Abstract

ABSTRACT:

Existent empirical literature illustrates that the effect of finance on productivity is a preposition too obvious to debate. In this study, I extend this preposition by examining for the first time how financial sector transparency led by the private (PrSLT) and public (PuSLT) sector influence national productivity across different contextual and continental setups. The study employs a two-step dynamic panel data of about 138 economies between 2004 and 2017. In modelling national productivity, I employed private and public sector-led financial transparencies as my variables of interest while using gross capital formation growth, human development index, gross savings, foreign direct investment, inflation, trade openness, population growth and domestic credit to private sector as our control variables.
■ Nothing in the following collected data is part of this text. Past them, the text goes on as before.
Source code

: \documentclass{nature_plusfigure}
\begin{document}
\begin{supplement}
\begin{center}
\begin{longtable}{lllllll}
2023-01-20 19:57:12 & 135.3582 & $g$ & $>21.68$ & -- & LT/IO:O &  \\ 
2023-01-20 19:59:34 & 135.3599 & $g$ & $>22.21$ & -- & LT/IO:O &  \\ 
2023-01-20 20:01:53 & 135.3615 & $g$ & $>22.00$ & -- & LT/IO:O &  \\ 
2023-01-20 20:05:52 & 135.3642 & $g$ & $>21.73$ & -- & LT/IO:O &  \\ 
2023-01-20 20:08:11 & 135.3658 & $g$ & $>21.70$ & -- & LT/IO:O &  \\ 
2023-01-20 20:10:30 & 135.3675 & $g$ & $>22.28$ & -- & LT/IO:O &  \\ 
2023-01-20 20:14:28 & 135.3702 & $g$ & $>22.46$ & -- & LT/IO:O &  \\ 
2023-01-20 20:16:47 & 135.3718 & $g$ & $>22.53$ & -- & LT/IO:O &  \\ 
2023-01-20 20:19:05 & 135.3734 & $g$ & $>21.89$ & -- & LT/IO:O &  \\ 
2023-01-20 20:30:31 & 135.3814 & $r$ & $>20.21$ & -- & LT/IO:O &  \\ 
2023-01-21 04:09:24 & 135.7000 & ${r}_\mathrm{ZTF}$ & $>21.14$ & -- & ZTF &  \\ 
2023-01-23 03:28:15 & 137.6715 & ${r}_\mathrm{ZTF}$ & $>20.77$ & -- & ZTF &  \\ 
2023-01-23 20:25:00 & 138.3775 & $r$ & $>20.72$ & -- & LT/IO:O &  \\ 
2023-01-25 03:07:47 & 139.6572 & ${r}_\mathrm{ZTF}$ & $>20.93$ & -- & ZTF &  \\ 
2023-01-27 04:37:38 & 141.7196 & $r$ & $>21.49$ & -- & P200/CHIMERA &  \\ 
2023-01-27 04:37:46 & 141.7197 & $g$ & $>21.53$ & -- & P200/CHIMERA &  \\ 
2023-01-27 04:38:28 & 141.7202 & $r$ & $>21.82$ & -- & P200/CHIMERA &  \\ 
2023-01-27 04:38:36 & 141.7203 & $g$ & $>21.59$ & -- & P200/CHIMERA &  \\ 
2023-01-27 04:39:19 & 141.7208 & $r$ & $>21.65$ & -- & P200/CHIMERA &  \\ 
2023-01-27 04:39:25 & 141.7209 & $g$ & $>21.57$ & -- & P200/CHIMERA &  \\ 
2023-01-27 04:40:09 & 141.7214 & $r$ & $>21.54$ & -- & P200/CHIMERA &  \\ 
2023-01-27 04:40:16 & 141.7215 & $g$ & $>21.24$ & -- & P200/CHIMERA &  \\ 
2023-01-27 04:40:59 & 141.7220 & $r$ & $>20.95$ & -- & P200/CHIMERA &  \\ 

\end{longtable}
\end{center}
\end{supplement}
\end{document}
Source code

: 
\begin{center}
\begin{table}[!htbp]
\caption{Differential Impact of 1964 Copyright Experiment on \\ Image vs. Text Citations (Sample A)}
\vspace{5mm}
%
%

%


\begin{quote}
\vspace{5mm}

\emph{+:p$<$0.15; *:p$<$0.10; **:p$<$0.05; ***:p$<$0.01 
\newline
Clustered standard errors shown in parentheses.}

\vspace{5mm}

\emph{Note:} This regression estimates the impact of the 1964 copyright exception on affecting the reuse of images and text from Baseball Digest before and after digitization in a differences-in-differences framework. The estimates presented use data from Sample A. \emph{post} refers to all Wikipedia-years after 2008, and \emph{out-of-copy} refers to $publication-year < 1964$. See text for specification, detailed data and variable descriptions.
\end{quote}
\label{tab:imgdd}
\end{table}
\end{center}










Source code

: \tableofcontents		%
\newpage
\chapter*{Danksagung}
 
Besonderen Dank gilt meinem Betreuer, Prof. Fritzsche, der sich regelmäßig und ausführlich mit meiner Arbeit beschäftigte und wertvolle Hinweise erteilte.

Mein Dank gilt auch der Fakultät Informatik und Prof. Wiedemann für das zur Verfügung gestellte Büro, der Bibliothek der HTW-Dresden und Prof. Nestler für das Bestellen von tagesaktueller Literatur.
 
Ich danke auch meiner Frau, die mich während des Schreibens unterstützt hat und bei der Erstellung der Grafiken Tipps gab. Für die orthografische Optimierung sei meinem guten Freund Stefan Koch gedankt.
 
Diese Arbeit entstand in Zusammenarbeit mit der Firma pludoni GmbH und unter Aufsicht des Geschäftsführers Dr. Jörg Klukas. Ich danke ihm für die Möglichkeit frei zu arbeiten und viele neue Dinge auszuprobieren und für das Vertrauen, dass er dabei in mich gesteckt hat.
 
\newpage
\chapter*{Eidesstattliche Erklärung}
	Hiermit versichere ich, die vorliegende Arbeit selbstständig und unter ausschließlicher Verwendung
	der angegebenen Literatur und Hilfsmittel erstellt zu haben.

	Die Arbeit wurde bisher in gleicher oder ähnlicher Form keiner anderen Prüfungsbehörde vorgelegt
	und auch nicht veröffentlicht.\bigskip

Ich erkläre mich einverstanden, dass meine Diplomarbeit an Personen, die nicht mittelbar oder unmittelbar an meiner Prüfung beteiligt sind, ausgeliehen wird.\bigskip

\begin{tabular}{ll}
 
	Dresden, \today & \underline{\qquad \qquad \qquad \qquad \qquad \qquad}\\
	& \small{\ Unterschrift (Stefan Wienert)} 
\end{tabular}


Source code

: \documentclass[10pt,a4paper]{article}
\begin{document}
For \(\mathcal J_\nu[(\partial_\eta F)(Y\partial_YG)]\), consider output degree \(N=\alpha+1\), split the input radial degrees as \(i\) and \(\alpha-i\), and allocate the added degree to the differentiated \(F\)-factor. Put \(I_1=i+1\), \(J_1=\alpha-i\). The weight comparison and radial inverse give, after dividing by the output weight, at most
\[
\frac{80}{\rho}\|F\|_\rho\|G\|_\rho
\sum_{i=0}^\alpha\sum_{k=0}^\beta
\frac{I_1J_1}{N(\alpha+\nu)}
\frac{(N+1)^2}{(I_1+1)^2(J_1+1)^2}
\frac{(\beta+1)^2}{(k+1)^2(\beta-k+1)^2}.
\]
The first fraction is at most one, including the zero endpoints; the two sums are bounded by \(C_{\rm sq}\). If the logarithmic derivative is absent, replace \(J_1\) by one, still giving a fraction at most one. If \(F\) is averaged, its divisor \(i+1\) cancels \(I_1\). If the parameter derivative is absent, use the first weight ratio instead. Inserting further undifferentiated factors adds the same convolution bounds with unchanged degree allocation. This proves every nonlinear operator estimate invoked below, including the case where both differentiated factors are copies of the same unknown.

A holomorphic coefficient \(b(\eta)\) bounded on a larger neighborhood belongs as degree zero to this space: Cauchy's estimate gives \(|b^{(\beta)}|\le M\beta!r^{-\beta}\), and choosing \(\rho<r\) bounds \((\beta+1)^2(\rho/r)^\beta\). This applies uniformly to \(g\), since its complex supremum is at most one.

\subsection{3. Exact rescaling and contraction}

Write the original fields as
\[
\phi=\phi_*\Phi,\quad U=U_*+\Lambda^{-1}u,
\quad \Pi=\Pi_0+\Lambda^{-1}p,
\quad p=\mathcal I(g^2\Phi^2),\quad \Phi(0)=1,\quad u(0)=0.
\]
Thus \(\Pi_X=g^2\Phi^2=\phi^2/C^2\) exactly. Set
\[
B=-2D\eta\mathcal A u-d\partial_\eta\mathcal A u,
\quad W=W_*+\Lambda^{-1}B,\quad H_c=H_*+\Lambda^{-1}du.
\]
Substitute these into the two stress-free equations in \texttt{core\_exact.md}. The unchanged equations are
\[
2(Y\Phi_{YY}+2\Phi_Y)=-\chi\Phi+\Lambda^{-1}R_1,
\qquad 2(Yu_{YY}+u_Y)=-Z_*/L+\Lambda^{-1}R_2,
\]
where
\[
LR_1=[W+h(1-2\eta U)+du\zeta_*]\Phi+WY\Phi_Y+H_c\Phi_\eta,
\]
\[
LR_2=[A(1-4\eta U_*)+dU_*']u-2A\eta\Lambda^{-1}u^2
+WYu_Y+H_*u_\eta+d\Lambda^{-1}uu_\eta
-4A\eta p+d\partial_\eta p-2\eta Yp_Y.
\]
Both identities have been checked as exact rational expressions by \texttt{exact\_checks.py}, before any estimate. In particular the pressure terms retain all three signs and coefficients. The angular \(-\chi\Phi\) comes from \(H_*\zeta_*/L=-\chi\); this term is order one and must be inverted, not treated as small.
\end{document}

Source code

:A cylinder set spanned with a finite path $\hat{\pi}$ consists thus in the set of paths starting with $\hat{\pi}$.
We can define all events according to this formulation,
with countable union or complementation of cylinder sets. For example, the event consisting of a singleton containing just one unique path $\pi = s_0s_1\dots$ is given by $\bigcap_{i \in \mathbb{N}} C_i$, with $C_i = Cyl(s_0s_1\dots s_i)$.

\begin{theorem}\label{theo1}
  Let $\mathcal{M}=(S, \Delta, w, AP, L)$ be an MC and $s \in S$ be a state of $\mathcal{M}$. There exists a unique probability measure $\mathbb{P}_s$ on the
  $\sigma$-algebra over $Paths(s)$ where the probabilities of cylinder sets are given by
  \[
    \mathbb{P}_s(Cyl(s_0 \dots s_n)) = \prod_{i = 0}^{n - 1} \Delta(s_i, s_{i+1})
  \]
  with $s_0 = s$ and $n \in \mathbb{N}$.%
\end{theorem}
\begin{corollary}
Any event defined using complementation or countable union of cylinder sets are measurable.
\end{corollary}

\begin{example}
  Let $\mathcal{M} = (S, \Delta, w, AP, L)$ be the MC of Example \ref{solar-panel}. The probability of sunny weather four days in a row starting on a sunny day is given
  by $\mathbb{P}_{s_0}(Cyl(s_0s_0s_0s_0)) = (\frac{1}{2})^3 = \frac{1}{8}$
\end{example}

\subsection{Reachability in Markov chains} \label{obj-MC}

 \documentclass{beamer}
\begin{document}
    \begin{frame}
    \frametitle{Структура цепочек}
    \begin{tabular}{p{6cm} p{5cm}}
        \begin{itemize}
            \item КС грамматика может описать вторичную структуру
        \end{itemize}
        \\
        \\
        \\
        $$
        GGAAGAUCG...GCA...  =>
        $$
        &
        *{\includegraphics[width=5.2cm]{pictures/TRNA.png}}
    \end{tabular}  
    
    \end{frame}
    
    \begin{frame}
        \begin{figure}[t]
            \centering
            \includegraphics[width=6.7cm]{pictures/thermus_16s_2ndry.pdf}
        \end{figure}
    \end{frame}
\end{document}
The national productivity model is implement in different contextual and continental setups such as economies with strong and weak institutional quality, economies with high and low central bank independence, developed and less developed economies, Africa, Asia, Europe, North and South America. In the full sample, the results suggest that both PrSLT and PuSLT promotes national productivity. This suggests that regardless of the whether private or public sector leads the implementation of transparency in the financial market, it enhances national productivity. However, within sub-samples, PrSLT is found to promote national productivity in low central bank independent and less developed economies while PuSLT promoted national productivity in strong institutional quality, high central bank independence economies as well as African and Asian economies. Interestingly, the results failed to find any significance difference in the effectiveness of PrSLT and PuSLT. Nevertheless, PuSLT is reported to be more consistent and persistent in promoting national productivity across many contextual and continental setups. These findings may imply that policymakers can rely on financial sector transparency to enhance national productivity per head. Again, economies must choose carefully between private and public sector-led financial transparencies since these transparencies may be more or less effective given the context and continent in which they exist. Similarly, improving the quality of institutional quality and central bank independence is also crucial in promoting the relationship between financial sector transparency and national productivity.